- **Task material**
----

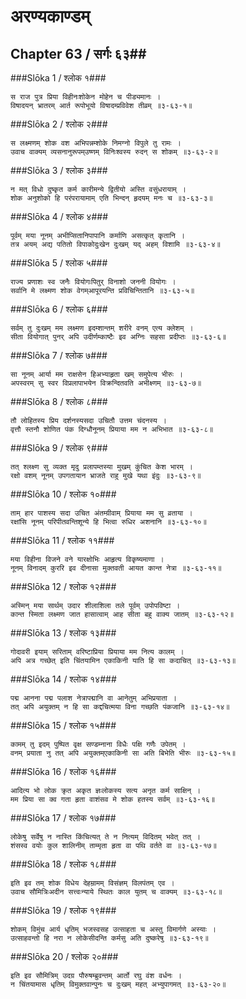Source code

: अरण्यकाण्डम्
===============================


## Chapter 63  / सर्गः ६३##


###Slōka 1 / श्लोक १###


    स राज पुत्र प्रिया विहीनःशोकेन मोहेन च पीड्यमानः ।
    विषादयन् भ्रातरम् आर्त रूपोभूयो विषादम्प्रविवेश तीव्रम् ॥३-६३-१॥


###Slōka 2 / श्लोक २###


    स लक्ष्मणम् शोक वश अभिपन्नम्शोके निमग्नो विपुले तु रामः ।
    उवाच वाक्यम् व्यसनानुरूपम्उष्णम् विनिःश्वस्य रुदन् स शोकम् ॥३-६३-२॥


###Slōka 3 / श्लोक ३###


    न मत् विधो दुष्कृत कर्म कारीमन्ये द्वितीयो अस्ति वसुंधरायाम् ।
    शोक अनुशोको हि परंपरायामाम् एति भिन्दन् हृदयम् मनः च ॥३-६३-३॥


###Slōka 4 / श्लोक ४###


    पूर्वम् मया नूनम् अभीप्सितानिपापानि कर्माणि असत्कृत् कृतानि ।
    तत्र अयम् अद्य पतितो विपाकोदुःखेन दुःखम् यद् अहम् विशामि ॥३-६३-४॥


###Slōka 5 / श्लोक ५###


    राज्य प्रणाशः स्व जनैः वियोगःपितुर् विनाशो जननी वियोगः ।
    सर्वानि मे लक्ष्मण शोक वेगम्आपूरयन्ति प्रविचिन्तितानि ॥३-६३-५॥


###Slōka 6 / श्लोक ६###


    सर्वम् तु दुःखम् मम लक्ष्मण इदम्शान्तम् शरीरे वनम् एत्य क्लेशम् ।
    सीता वियोगात् पुनर् अपि उदीर्णम्काष्टैः इव अग्निः सहसा प्रदीप्तः ॥३-६३-६॥


###Slōka 7 / श्लोक ७###


    सा नूनम् आर्या मम राक्षसेन हिअभ्याहृता खम् समुपेत्य भीरुः ।
    अपस्वरम् सु स्वर विप्रलापाभयेन विक्रन्दितवति अभीक्ष्णम् ॥३-६३-७॥


###Slōka 8 / श्लोक ८###


    तौ लोहितस्य प्रिय दर्शनस्यसदा उचितौ उत्तम चंदनस्य ।
    वृत्तौ स्तनौ शोणित पंक दिग्धौनूनम् प्रियाया मम न अभिभात ॥३-६३-८॥


###Slōka 9 / श्लोक ९###


    तत् श्लक्ष्ण सु व्यक्त मृदु प्रलापम्तस्या मुखम् कुंचित केश भारम् ।
    रक्षो वशम् नूनम् उपगतायान भ्राजते राहु मुखे यथा इंदुः ॥३-६३-९॥


###Slōka 10 / श्लोक १०###


    ताम् हार पाशस्य सदा उचित अंतम्ग्रीवाम् प्रियाया मम सु व्रताया ।
    रक्षांसि नूनम् परिपीतवन्तिशून्ये हि भित्वा रुधिर अशनानि ॥३-६३-१०॥


###Slōka 11 / श्लोक ११###


    मया विहीना विजने वने यारक्षोभिः आहृत्य विकृष्यमाणा ।
    नूनम् विनादम् कुररि इव दीनासा मुक्तवती आयत कान्त नेत्रा ॥३-६३-११॥


###Slōka 12 / श्लोक १२###


    अस्मिन् मया सार्थम् उदार शीलाशिला तले पूर्वम् उपोपविष्टा ।
    कान्त स्मिता लक्ष्मण जात हासात्वाम् आह सीता बहु वाक्य जातम् ॥३-६३-१२॥


###Slōka 13 / श्लोक १३###


    गोदावरी इयाम् सरिताम् वरिष्टाप्रिया प्रियाया मम नित्य कालम् ।
    अपि अत्र गच्छेत् इति चिंतयामिन एकाकिनी याति हि सा कदाचित् ॥३-६३-१३॥


###Slōka 14 / श्लोक १४###


    पद्म आनना पद्म पलाश नेत्रापद्मानि वा आनेतुम् अभिप्रयाता ।
    तत् अपि अयुक्तम् न हि सा कद्दचित्मया विना गच्छति पंकजानि ॥३-६३-१४॥


###Slōka 15 / श्लोक १५###


    कामम् तु इदम् पुष्पित वृक्ष सण्डम्नाना विधैः पक्षि गणैः उपेतम् ।
    वनम् प्रयाता नु तत् अपि अयुक्तम्एकाकिनी सा अति बिभेति भीरुः ॥३-६३-१५॥


###Slōka 16 / श्लोक १६###


    आदित्य भो लोक क्रृत अकृत ज्ञःलोकस्य सत्य अनृत कर्म साक्षिन् ।
    मम प्रिया सा क्व गता हृता वाशंसव मे शोक हतस्य सर्वम् ॥३-६३-१६॥


###Slōka 17 / श्लोक १७###


    लोकेषु सर्वेषु न नास्ति किंचित्यत् ते न नित्यम् विदितम् भवेत् तत् ।
    शंसस्व वयोः कुल शालिनीम् ताम्मृता हृता वा पथि वर्तते वा ॥३-६३-१७॥


###Slōka 18 / श्लोक १८###


    इति इव तम् शोक विधेय देहम्रामम् विसंज्ञम् विलपंतम् एव ।
    उवाच सौमित्रिःअदीन सत्त्वःन्याये स्थितः काल युतम् च वाक्यम् ॥३-६३-१८॥


###Slōka 19 / श्लोक १९###


    शोकम् विमुंच आर्य धृतिम् भजस्वसह उत्साहता च अस्तु विमार्गणे अस्याः ।
    उत्साहवन्तो हि नरा न लोकेसीदन्ति कर्मसु अति दुष्करेषु ॥३-६३-१९॥


###Slōka 20 / श्लोक २०###


    इति इव सौमित्रिम् उदग्र पौरुषम्ब्रुवन्तम् आर्तो रघु वंश वर्धनः ।
    न चिंतयामास धृतिम् विमुक्तवान्पुनः च दुःखम् महत् अभ्युपागमत् ॥३-६३-२०॥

----

- **The problem**
Of the entries listed above, reproduce only the lines starting at the line containing "न मत् विधो दुष्कृत" and ending at the line containing "###Slōka 8 / श्लोक ८###". Include both, exactly as they stand.

- **Answer to this exercise**
    न मत् विधो दुष्कृत कर्म कारीमन्ये द्वितीयो अस्ति वसुंधरायाम् ।
    शोक अनुशोको हि परंपरायामाम् एति भिन्दन् हृदयम् मनः च ॥३-६३-३॥


###Slōka 4 / श्लोक ४###


    पूर्वम् मया नूनम् अभीप्सितानिपापानि कर्माणि असत्कृत् कृतानि ।
    तत्र अयम् अद्य पतितो विपाकोदुःखेन दुःखम् यद् अहम् विशामि ॥३-६३-४॥


###Slōka 5 / श्लोक ५###


    राज्य प्रणाशः स्व जनैः वियोगःपितुर् विनाशो जननी वियोगः ।
    सर्वानि मे लक्ष्मण शोक वेगम्आपूरयन्ति प्रविचिन्तितानि ॥३-६३-५॥


###Slōka 6 / श्लोक ६###


    सर्वम् तु दुःखम् मम लक्ष्मण इदम्शान्तम् शरीरे वनम् एत्य क्लेशम् ।
    सीता वियोगात् पुनर् अपि उदीर्णम्काष्टैः इव अग्निः सहसा प्रदीप्तः ॥३-६३-६॥


###Slōka 7 / श्लोक ७###


    सा नूनम् आर्या मम राक्षसेन हिअभ्याहृता खम् समुपेत्य भीरुः ।
    अपस्वरम् सु स्वर विप्रलापाभयेन विक्रन्दितवति अभीक्ष्णम् ॥३-६३-७॥


###Slōka 8 / श्लोक ८###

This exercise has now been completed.